Foodborne illnesses are a widespread and growing public health problem in both developed and developing countries. It is estimated that 44% of foodborne diseases are caused by foodborne pathogenic microorganisms, among which Salmonella and Staphylococcus aureus are responsible for a large number of severe foodborne illnesses (Nyachuba, 2010; Rezaei et al., 2015; Weerakkody et al., 2010). Salmonella and S. aureus could contaminate food utensils and a variety of food sources with a high rate of colonization, resulting in rising global mortality rates and a heavy public health burden (Tong et al., 2015; Andoh et al., 2017). Although many measures have been taken in the food industry to reduce the contamination of Salmonella and S. aureus strains, occurrence of contamination by these two pathogens remains significant (Erickson et al., 2018; Papadopoulos et al., 2018; Wang et al., 2018).

Addition of synthetic preservatives was considered to be an effective and common method to control microbial contamination of food products. However, considering the possible potential risk of chemical preservatives, consumers, food companies, government regulators, and official control authorities are more willing to accept the use of natural antimicrobial extracts to inhibit the growth of microorganisms in food (Li et al., 2015). In this context, several natural substances have been proposed to replace synthetic preservatives to inhibit the growth of pathogenic bacteria (Parthasarathy et al., 2009; Naili et al., 2010; Chen et al., 2017). Naili et al. (2010) reported that polyphenolic extracts of two Libyan folk medicinal plants have strong antibacterial activity against Salmonella typhi and S. aureus. Parthasarathy et al. (2009) found the Mitragyna speciosa leaf extracts containing phenolics and flavonoid could effectively inhibit the growth of S. typhi and Bacillus subtilis, with minimum inhibitory concentrations (MICs) from 3.12 to 6.25 mg/mL. In addition, sugar beet molasses polyphenols showed a good bacteriostatic effect against S. aureus, Listeria monocytogenes, Escherichia coli, and Salmonella Typhimurium. These suggested that natural products can be used as substitutes for synthetic preservatives to inhibit foodborne pathogen growth, resulting in extending shelf life of food and reducing the risk of foodborne disease outbreaks.

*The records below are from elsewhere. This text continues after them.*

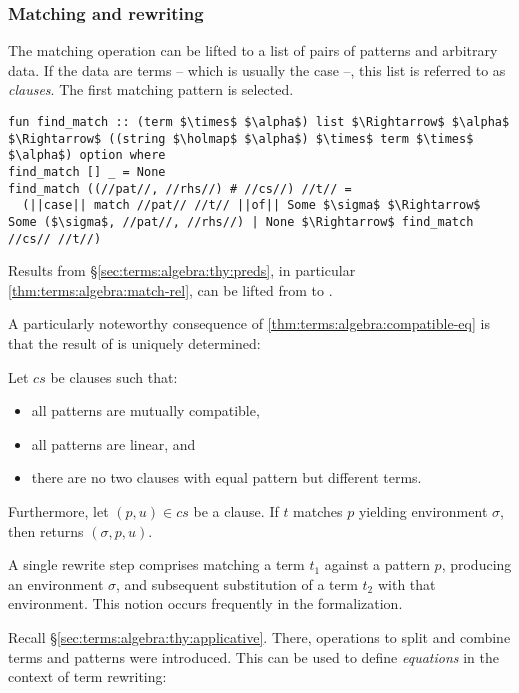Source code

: \subsubsection{Matching and rewriting}
\label{sec:terms:algebra:thy:matching}

The matching operation can be lifted to a list of pairs of patterns and arbitrary data.
If the data are terms -- which is usually the case --, this list is referred to as \emph{clauses}.
The first matching pattern is selected.
%
\begin{lstlisting}[language=Isabelle]
fun find_match :: (term $\times$ $\alpha$) list $\Rightarrow$ $\alpha$ $\Rightarrow$ ((string $\holmap$ $\alpha$) $\times$ term $\times$ $\alpha$) option where
find_match [] _ = None
find_match ((//pat//, //rhs//) # //cs//) //t// =
  (||case|| match //pat// //t// ||of|| Some $\sigma$ $\Rightarrow$ Some ($\sigma$, //pat//, //rhs//) | None $\Rightarrow$ find_match //cs// //t//)
\end{lstlisting}
%
Results from §\ref{sec:terms:algebra:thy:preds}, in particular \cref{thm:terms:algebra:match-rel}, can be lifted from  to .

A particularly noteworthy consequence of \cref{thm:terms:algebra:compatible-eq} is that the result of  is uniquely determined:
%
\begin{lemma}\label{thm:terms:algebra:thy:find-match-compat}
  Let $\mathit{cs}$ be clauses such that:
  \begin{itemize}
    \item all patterns are mutually compatible,
    \item all patterns are linear, and
    \item there are no two clauses with equal pattern but different terms.
  \end{itemize}
  Furthermore, let $(p, u) \in \mathit{cs}$ be a clause.
  If $t$ matches $p$ yielding environment $\sigma$, then  returns $(\sigma, p, u)$.
\end{lemma}

\noindent
A single rewrite step comprises matching a term $t_1$ against a pattern $p$, producing an environment $\sigma$, and subsequent substitution of a term $t_2$ with that environment.
This notion occurs frequently in the formalization.

Recall §\ref{sec:terms:algebra:thy:applicative}.
There, operations to split and combine terms and patterns were introduced.
This can be used to define \emph{equations} in the context of term rewriting:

Olive oil polyphenol extract (OOPE) is composed of polyphenols, hydroxytyrosol, tyrosol, organic acids, and sugars, and it has been demonstrated to exhibit strong antioxidant activity (Gordon et al., 2001; Hernáez et al., 2017). The antioxidant effect in tea polyphenols, blueberry proanthocyanidins, cranberry extracts, and impatiens polyphenols is reported to be the most important contributor to microbial inhibition (Mishra et al., 2011; Joshi et al., 2014; Shi et al., 2016c; Kim et al., 2018). Therefore, it is reasonable to hypothesize that OOPE has a similar antibacterial effect against foodborne pathogens. In this study, the antibacterial activity of OOPE against both Salmonella enterica subsp. enterica serovar Typhimurium (Salmonella Typhimurium) and S. aureus was evaluated on the basis of MIC values and survival of bacteria after treatment with OOPE in sterile normal saline (NS) and Luria-Bertani (LB) broth. Further analyses of changes in intracellular ATP concentration, membrane potential, bacterial protein, and cell morphology were used to explore the mechanism of action of the observed antibacterial activity.

Materials and Methods

Olive oil polyphenol extract

OOPE was purchased from Shanghai Kai Da Biotechnology Co. Ltd. (Shanghai, China). The polyphenols were extracted from olive oil using supercritical fluid extraction method, and ethanol was used as an extraction agent. The extracts were concentrated in a rotary evaporator. The detailed chemical compositions are as follows: moisture (<7%), total polyphenols (≥30%), hydroxytyrosol (≥6%), tyrosol (≥0.8%), phenolic acids (≥1.5%), sugars (<40%), and residual solvent content ethanol (<0.1%).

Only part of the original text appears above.